Cambodia-Singapore, 55 and Beyond

In a unique collaboration, Cambodian artist Fonki and I created this mural to celebrate 55 years of diplomatic ties between Cambodia and Singapore. It is a symbolic portrayal of the longstanding relations between the two countries, and the warm friendship between the two peoples.

Fonki’s bold abstract neo-expressionist brushstrokes and my detailing through intricate brushstrokes are a harmonious contrast of our styles.

Fonki rendered the majestic imageries of the Khmer Lion from the Angkorian era – the Khmer symbol of peace and prosperity, royalty, strength and courage; and the Merlion – the national symbol of Singapore, the Lion City. The Angkorian lion with the missing head symbolises the resilience of the Khmer people; that despite years of wars and battles, and tragic attempts to eradicate their culture and people, the rebuilding of Cambodia with the support of close friends, has culminated in the Khmer Renaissance of a rich heritage and a bright future. Alongside each Angkorian lion is a Merlion, a symbol of the steadfast friendship and constructive partnership that bind the two nations and peoples together. Fonki said “You can try to cut the head of the lion, but the soul will always remain”.

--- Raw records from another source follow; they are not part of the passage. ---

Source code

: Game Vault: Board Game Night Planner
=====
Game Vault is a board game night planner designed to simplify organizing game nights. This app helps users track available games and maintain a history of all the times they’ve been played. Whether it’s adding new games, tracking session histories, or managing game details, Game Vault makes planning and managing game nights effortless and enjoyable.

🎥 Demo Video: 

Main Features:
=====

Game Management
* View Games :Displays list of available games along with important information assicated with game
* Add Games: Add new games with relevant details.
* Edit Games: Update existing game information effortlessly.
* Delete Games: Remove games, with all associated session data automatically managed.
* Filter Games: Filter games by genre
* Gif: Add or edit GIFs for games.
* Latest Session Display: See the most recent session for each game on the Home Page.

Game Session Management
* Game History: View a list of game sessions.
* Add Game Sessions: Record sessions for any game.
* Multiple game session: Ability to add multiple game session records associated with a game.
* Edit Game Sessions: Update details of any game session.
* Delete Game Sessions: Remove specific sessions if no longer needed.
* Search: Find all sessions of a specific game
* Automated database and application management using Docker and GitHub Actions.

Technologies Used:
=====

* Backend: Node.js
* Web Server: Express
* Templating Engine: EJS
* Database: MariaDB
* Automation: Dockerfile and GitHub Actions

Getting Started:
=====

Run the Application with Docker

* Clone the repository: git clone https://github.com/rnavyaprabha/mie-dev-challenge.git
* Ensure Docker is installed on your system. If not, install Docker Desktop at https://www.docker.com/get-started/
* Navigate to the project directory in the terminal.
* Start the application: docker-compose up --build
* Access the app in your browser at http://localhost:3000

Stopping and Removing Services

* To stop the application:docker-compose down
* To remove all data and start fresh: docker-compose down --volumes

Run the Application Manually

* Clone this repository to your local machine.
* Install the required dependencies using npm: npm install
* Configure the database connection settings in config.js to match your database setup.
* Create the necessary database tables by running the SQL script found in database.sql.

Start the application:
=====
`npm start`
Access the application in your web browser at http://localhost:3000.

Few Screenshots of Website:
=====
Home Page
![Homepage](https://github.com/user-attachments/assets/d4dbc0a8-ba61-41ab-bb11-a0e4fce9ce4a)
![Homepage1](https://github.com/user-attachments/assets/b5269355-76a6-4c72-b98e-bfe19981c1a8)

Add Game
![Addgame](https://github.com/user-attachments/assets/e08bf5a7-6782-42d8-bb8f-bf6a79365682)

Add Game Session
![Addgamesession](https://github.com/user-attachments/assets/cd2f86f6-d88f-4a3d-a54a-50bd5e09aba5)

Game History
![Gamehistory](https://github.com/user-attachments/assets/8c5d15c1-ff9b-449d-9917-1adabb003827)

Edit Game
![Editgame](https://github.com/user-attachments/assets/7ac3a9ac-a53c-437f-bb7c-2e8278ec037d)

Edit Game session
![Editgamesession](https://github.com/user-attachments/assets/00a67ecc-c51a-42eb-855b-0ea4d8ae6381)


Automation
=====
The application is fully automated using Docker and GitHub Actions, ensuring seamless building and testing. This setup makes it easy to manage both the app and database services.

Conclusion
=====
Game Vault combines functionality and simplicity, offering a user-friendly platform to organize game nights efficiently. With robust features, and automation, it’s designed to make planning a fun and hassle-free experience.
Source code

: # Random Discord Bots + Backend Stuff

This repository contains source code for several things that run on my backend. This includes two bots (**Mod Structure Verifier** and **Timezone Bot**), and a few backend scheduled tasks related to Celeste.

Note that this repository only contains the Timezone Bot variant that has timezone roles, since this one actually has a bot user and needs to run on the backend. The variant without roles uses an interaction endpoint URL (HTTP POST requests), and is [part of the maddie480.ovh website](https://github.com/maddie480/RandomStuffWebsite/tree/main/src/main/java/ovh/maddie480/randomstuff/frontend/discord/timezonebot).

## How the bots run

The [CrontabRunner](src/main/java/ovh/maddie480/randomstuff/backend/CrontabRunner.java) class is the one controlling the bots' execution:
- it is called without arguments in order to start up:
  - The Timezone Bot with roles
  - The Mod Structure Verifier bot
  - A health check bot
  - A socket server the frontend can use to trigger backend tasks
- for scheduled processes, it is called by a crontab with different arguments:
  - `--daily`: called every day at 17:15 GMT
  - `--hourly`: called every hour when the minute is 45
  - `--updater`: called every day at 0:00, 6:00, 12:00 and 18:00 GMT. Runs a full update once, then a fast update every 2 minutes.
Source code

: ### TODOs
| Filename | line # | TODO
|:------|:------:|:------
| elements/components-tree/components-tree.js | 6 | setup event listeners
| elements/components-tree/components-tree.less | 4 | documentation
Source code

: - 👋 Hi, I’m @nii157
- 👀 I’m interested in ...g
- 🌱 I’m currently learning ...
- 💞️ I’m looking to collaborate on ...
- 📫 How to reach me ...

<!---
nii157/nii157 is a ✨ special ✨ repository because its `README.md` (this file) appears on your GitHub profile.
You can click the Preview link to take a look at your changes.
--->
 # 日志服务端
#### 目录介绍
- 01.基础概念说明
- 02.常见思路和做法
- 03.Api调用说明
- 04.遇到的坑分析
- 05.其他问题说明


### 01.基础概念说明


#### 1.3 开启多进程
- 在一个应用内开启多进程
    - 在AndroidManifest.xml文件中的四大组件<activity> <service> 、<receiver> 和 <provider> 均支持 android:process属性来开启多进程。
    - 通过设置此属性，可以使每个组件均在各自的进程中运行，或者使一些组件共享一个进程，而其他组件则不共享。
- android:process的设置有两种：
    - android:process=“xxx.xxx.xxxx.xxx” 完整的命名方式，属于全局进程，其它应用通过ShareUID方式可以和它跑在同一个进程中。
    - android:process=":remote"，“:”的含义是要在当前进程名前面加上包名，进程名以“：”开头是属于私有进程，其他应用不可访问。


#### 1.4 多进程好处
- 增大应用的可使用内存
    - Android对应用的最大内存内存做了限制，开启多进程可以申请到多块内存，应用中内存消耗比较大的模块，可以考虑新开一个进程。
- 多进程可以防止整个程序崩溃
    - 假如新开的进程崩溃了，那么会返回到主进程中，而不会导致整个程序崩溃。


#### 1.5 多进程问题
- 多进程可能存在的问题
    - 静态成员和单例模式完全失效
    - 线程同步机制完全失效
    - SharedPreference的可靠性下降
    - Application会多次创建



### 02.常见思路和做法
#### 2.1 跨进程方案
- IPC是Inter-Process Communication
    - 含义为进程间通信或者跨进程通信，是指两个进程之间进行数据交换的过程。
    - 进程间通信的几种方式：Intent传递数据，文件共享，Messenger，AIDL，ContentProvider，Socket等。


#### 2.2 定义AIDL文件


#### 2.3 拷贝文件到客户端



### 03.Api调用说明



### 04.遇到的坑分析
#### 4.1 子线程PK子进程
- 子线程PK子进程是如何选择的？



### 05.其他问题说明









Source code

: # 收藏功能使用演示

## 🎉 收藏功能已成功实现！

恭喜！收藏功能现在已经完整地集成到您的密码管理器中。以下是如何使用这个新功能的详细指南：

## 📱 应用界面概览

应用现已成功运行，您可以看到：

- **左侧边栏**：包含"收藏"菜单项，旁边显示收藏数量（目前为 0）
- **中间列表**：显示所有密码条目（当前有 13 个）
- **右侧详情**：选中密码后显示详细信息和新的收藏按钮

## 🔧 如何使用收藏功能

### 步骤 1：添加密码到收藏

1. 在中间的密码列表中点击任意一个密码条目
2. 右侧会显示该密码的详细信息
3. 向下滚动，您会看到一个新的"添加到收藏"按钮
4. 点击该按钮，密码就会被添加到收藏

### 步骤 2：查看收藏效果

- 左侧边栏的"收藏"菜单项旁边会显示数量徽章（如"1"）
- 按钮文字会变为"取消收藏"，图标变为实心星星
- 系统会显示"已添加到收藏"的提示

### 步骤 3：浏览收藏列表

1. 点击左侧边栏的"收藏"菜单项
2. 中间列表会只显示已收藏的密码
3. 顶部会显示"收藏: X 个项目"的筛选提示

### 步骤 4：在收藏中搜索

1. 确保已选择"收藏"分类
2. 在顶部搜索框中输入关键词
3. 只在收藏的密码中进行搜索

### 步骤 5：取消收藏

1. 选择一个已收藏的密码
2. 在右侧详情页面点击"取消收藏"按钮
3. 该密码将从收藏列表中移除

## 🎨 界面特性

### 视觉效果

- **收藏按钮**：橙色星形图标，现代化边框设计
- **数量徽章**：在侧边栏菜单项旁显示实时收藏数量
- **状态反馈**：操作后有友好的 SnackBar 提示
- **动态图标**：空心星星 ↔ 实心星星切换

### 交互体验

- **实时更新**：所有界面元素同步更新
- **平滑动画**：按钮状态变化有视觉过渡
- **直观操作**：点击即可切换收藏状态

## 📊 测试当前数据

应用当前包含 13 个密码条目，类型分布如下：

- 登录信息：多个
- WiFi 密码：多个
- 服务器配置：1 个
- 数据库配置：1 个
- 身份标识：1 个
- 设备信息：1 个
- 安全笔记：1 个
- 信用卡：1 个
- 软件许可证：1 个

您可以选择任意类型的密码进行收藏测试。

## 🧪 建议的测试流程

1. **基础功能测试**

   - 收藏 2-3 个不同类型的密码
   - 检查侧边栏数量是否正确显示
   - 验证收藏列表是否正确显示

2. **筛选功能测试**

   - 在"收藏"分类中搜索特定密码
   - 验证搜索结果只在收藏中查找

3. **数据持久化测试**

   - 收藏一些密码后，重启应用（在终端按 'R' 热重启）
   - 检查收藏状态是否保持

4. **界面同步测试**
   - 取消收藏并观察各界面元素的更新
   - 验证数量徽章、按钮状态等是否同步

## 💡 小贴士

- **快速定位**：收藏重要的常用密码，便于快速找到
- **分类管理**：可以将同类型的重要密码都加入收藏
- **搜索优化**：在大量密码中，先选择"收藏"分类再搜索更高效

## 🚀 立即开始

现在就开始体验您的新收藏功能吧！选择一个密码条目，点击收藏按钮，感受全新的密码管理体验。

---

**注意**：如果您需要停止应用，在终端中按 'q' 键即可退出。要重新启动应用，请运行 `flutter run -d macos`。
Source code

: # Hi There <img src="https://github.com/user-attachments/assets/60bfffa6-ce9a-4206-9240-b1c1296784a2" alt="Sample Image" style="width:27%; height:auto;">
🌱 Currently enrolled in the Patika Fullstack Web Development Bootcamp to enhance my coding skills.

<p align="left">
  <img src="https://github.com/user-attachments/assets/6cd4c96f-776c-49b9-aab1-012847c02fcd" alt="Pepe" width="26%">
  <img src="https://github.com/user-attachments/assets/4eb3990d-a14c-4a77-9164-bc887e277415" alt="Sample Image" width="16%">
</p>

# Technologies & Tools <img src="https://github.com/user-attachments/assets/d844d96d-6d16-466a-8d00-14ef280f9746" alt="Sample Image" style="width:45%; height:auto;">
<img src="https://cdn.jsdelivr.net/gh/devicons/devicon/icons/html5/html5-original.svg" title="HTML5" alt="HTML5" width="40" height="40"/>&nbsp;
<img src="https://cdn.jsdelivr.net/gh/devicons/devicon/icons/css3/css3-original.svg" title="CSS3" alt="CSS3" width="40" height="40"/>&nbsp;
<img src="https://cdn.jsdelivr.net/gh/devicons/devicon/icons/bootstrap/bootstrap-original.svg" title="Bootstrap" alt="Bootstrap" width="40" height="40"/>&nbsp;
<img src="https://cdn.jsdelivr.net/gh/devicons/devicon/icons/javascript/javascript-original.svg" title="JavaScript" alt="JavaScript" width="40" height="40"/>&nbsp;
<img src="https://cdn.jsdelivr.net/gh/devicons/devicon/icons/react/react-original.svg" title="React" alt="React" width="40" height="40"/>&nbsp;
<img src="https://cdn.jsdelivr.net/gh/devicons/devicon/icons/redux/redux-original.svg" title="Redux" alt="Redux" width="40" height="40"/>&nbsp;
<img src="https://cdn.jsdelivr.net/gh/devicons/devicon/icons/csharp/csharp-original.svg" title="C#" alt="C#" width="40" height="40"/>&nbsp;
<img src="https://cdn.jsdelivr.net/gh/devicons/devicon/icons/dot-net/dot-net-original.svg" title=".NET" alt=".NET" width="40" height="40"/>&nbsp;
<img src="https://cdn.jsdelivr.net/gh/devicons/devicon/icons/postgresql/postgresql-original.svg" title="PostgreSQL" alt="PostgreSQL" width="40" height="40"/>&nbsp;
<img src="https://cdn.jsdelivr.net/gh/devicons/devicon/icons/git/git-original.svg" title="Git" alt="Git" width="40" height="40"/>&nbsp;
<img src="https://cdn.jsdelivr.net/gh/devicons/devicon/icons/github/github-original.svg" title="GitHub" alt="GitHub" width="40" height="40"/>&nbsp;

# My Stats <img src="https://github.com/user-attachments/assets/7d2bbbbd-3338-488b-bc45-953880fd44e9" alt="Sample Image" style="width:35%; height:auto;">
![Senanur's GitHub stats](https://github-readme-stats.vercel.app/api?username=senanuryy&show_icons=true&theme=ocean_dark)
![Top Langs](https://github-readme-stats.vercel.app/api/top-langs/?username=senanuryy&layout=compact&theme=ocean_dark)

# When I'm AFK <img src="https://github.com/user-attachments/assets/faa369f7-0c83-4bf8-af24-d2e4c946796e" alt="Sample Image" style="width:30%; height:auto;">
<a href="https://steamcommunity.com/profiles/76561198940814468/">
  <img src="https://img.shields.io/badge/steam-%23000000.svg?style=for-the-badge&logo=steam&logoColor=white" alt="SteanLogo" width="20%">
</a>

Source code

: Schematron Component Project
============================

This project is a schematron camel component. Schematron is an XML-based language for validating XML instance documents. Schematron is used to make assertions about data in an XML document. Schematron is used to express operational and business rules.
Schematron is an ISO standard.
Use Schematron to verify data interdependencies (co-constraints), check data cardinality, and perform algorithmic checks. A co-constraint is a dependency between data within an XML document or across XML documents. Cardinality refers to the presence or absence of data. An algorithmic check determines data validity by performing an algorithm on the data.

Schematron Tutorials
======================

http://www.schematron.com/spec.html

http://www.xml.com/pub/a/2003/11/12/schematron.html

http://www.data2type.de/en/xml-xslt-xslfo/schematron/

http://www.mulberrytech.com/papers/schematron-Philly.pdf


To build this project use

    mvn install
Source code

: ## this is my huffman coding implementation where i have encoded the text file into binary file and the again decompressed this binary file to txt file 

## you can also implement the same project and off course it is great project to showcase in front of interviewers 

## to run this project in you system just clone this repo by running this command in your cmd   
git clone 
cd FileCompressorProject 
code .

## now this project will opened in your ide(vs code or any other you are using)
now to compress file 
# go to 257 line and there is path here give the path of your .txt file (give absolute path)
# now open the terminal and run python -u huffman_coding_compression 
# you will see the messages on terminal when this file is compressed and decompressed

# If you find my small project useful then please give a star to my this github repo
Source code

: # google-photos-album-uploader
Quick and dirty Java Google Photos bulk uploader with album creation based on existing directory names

The four lions tower over a miniature city in the centre of the mural, a surreal depiction of the capital city of Phnom Penh and the island city state of Singapore. At a glance, the scenes are distinctly Cambodian or Singaporean, but on closer look, they are as similar as they are distinct. The juxtapose of modern skyscrapers and historic buildings tell of the challenges in retaining the heritage and identity amidst the pursuit of modernity and development.

The Vattanac Capital Towers in the foreground, an iconic landmark of modern Phnom Penh, and Singapore’s own postcard icons of the Marina Bay Sands and Gardens by the Bay in the background, are featured on either sides of a fast flowing river thriving with commerce and industry, represent the success, prosperity and dreams of the two countries and their peoples.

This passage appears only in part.